* What you should do: Which of the lines below include the word "partiel"? Pull each one out.

* Records provided:

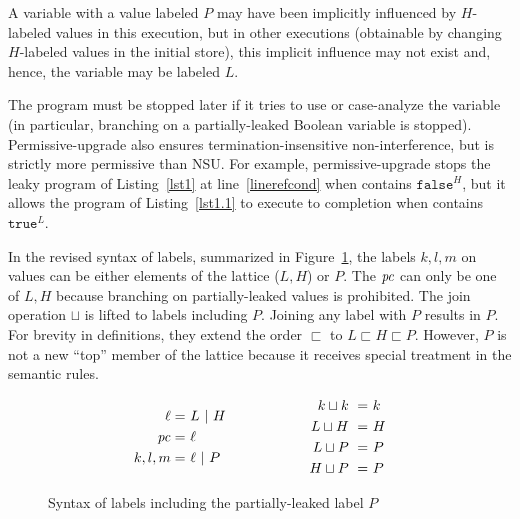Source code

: \begin{framed}
\noindent
  A variable with a value labeled $P$ may have been implicitly
  influenced by $H$-labeled values in this execution, but in other
  executions (obtainable by changing $H$-labeled values in the
  initial store), this implicit influence may not exist and, hence,
  the variable may be labeled $L$.
\end{framed}

The program must be stopped later if it tries to use
or case-analyze the variable (in particular, branching on a
partially-leaked Boolean variable is stopped). Permissive-upgrade also
ensures termination-insensitive non-interference, but is strictly more
permissive than NSU. For example, permissive-upgrade stops the leaky
program of Listing~\ref{lst1} at line~\ref{linerefcond} when 
contains $\texttt{false}^H$, but it allows the program of
Listing~\ref{lst1.1} to execute to completion when  contains
$\texttt{true}^L$. 

In the revised syntax of labels, summarized in
Figure~\ref{pus:syntax}, the labels $k,l,m$ on values can be either
elements of the lattice  ($L, H$) or $P$. The $\mathit{pc}$ can only be one of
$L, H$ because branching on partially-leaked values is
prohibited. The join operation $\sqcup$ is lifted to labels including
$P$. Joining any label with $P$ results in $P$. For brevity in
definitions, they extend the order $\sqsubset$ to $L \sqsubset H
\sqsubset P$. However, $P$ is not a new ``top'' member of the lattice
because it receives special treatment in the semantic rules. 

\begin{figure}
\begin{equation*}
\begin{aligned}[c]
\ell          =~& L~\arrowvert~H\\
\mathit{pc}          =~& \ell\\
k,l,m =~& \ell~\arrowvert~P
\end{aligned}
\qquad \qquad \qquad
\begin{aligned}[c] 
k \sqcup k ~= ~& k\\
L \sqcup H ~=~ &H\\
L \sqcup P  ~=~&P \\
H\sqcup P  ~=~&P
\end{aligned}
\end{equation*}
\caption{Syntax of labels including the partially-leaked label
  $P$}\label{pus:syntax}
\end{figure}


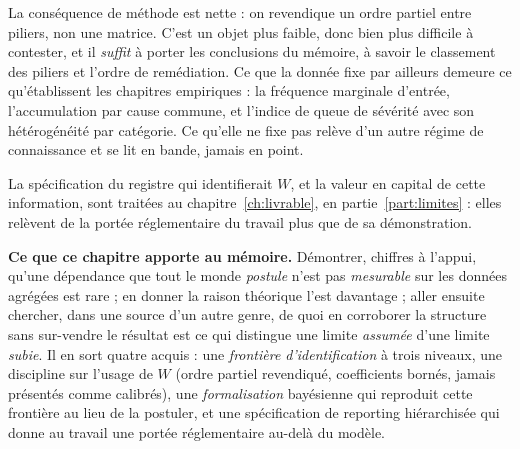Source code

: \vspace{4pt}
La conséquence de méthode est nette : on revendique un ordre partiel entre piliers, non
une matrice. C'est un objet plus faible, donc bien plus difficile à contester, et il \emph{suffit}
à porter les conclusions du mémoire, à savoir le classement des piliers et l'ordre de
remédiation. Ce que la donnée fixe par ailleurs demeure ce qu'établissent les chapitres
empiriques : la fréquence marginale d'entrée, l'accumulation par cause commune, et l'indice de
queue de sévérité avec son hétérogénéité par catégorie. Ce qu'elle ne fixe pas relève d'un autre
régime de connaissance et se lit en bande, jamais en point.

La spécification du registre qui identifierait $W$, et la valeur en capital de cette
information, sont traitées au chapitre~\ref{ch:livrable}, en partie~\ref{part:limites} : elles
relèvent de la portée réglementaire du travail plus que de sa démonstration.

\begin{cle}
\textbf{Ce que ce chapitre apporte au mémoire.} Démontrer, chiffres à l'appui, qu'une dépendance
que tout le monde \emph{postule} n'est pas \emph{mesurable} sur les données agrégées est rare ;
en donner la raison théorique l'est davantage ; aller ensuite chercher, dans une source d'un
autre genre, de quoi en corroborer la structure sans sur-vendre le résultat est ce qui distingue
une limite \emph{assumée} d'une limite \emph{subie}. Il en sort quatre acquis : une
\emph{frontière d'identification} à trois niveaux, une discipline sur l'usage de $W$
(ordre partiel revendiqué, coefficients bornés, jamais présentés comme calibrés), une
\emph{formalisation} bayésienne qui reproduit cette frontière au lieu de la postuler, et une
spécification de reporting hiérarchisée qui donne au travail une portée réglementaire
au-delà du modèle.
\end{cle}




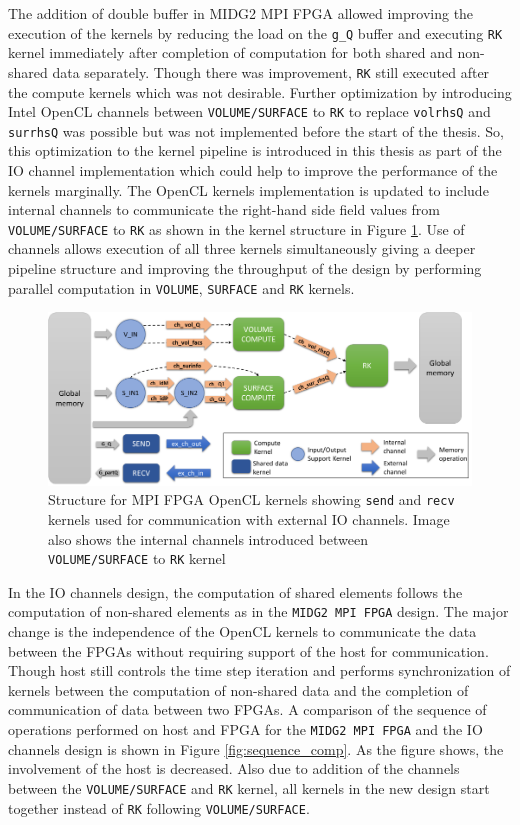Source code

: The addition of double buffer in MIDG2 \ac{MPI} FPGA allowed improving the execution of the kernels
by reducing the load on the \texttt{g\_Q} buffer and executing \texttt{RK} kernel immediately after completion
of computation for both shared and non-shared data separately. Though there was improvement,
\texttt{RK} still executed after the compute kernels which was not desirable. Further optimization
by introducing Intel OpenCL channels between \texttt{VOLUME/SURFACE} to \texttt{RK} to replace
\texttt{volrhsQ} and \texttt{surrhsQ} was possible but was not implemented before the start of the thesis.
So, this optimization to the kernel pipeline is introduced in this thesis as part of the IO channel implementation
which could help to improve the performance of the kernels marginally.
The OpenCL kernels implementation is updated to include internal channels to
communicate the right-hand side field values
from \texttt{VOLUME/SURFACE} to \texttt{RK} as shown in the kernel structure
in Figure \ref{fig:iochan_kernstruc}. Use of channels allows execution of all three
kernels simultaneously giving a deeper pipeline structure and improving the throughput
of the design by performing parallel computation in \texttt{VOLUME}, \texttt{SURFACE} and \texttt{RK} kernels.

\begin{figure}[ht]%
    \centering
    \includegraphics[width=1.0\textwidth]{images/iochan_kernstruc}
    \caption{Structure for \ac{MPI} FPGA OpenCL kernels showing \texttt{send} and \texttt{recv}
    kernels used for communication with external IO channels. Image also shows the internal
    channels introduced between \texttt{VOLUME/SURFACE} to \texttt{RK} kernel}
    \label{fig:iochan_kernstruc}
\end{figure}

In the IO channels design, the computation of shared elements follows the computation of
non-shared elements as in the \texttt{MIDG2 MPI FPGA} design. The major change is the independence of the OpenCL kernels to
communicate the data between the FPGAs without requiring support of the host for
communication. Though host still controls the time step iteration and performs synchronization of kernels between
the computation of non-shared data and the completion of communication of data between two FPGAs.
A comparison of the sequence of operations performed on host and FPGA for the \texttt{MIDG2 MPI FPGA} and
the IO channels design is shown in Figure \ref{fig:sequence_comp}. As the figure shows,
the involvement of the host is decreased. Also due to addition of the channels between
the \texttt{VOLUME/SURFACE} and \texttt{RK} kernel, all kernels in the new design start together instead
of \texttt{RK} following \texttt{VOLUME/SURFACE}.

* Reply to the exercise:
La conséquence de méthode est nette : on revendique un ordre partiel entre piliers, non
(ordre partiel revendiqué, coefficients bornés, jamais présentés comme calibrés), une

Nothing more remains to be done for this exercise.